PROVIDED DATA Block Start
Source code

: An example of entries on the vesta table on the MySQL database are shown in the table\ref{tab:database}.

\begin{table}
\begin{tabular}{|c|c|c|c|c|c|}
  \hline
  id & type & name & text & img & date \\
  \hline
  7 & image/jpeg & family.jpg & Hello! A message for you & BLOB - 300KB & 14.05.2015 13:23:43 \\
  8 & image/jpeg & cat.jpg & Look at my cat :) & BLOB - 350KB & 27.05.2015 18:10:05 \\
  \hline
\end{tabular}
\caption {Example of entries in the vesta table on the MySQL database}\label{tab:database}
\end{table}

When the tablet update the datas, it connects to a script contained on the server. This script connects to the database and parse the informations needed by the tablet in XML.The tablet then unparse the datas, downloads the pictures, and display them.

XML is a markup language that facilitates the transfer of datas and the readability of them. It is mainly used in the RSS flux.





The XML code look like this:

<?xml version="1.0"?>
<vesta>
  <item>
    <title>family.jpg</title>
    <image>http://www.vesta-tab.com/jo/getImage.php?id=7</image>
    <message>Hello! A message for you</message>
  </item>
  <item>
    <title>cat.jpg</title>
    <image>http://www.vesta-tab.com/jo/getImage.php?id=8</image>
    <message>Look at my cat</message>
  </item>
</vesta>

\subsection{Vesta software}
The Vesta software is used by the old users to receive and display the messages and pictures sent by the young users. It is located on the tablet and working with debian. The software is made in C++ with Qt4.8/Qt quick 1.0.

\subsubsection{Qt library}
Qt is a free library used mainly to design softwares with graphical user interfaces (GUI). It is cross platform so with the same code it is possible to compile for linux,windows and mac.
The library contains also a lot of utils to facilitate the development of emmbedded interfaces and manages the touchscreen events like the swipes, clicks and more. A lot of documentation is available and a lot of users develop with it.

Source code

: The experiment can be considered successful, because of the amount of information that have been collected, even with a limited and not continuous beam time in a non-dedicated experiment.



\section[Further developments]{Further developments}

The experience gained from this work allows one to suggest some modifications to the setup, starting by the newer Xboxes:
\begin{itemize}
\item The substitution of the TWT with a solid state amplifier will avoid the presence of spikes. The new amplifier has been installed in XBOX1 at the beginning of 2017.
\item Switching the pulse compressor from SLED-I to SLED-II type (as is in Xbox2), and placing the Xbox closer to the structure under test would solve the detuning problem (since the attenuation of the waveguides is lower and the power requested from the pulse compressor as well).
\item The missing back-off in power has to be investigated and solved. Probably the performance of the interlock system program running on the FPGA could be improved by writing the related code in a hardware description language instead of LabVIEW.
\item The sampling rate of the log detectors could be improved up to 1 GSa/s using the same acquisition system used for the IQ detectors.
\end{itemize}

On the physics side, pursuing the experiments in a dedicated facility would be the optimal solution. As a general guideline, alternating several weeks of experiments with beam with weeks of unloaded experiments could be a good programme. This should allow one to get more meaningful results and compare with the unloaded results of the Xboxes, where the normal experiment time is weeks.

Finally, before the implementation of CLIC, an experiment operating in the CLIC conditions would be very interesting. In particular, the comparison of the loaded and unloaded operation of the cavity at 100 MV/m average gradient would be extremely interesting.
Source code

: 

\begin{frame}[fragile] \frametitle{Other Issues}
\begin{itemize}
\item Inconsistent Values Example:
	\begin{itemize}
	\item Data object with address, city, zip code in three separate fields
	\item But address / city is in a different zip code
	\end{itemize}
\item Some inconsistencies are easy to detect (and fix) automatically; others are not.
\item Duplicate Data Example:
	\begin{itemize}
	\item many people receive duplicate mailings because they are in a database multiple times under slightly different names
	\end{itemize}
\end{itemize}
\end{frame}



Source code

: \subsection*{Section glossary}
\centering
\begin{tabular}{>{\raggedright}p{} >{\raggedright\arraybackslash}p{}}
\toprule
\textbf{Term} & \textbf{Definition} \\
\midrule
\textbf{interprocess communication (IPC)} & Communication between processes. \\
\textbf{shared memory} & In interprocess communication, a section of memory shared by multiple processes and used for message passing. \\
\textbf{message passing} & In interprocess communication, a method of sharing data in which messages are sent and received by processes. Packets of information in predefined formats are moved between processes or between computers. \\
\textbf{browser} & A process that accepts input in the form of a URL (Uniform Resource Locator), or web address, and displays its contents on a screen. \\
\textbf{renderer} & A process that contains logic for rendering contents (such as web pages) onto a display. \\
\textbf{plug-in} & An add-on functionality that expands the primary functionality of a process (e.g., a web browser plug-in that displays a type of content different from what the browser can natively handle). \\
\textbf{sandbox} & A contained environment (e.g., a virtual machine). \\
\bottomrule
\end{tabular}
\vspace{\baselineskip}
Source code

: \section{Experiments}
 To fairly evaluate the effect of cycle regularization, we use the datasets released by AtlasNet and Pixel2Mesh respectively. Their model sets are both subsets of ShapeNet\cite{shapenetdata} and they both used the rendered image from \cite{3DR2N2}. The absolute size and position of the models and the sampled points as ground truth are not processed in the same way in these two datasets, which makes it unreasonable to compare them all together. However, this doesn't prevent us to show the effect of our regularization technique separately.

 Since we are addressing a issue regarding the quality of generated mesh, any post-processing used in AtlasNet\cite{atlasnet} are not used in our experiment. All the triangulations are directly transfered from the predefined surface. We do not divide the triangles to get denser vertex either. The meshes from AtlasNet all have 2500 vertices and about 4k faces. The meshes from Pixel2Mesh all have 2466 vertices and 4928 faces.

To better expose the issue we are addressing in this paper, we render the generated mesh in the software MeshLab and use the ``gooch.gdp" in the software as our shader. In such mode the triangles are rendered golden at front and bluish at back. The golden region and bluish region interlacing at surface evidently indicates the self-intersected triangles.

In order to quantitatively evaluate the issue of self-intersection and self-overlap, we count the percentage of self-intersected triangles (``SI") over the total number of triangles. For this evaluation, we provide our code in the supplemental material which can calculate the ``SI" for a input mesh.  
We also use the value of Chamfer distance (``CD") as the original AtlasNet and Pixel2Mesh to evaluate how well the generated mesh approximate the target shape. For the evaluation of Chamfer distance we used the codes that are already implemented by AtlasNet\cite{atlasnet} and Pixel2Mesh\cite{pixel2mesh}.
PROVIDED DATA Block End
=== WHAT TO WORK ON ===
Using the entries above, return each line that includes the word "Xboxes".

=== COMPLETED TASK ===
The experience gained from this work allows one to suggest some modifications to the setup, starting by the newer Xboxes:
On the physics side, pursuing the experiments in a dedicated facility would be the optimal solution. As a general guideline, alternating several weeks of experiments with beam with weeks of unloaded experiments could be a good programme. This should allow one to get more meaningful results and compare with the unloaded results of the Xboxes, where the normal experiment time is weeks.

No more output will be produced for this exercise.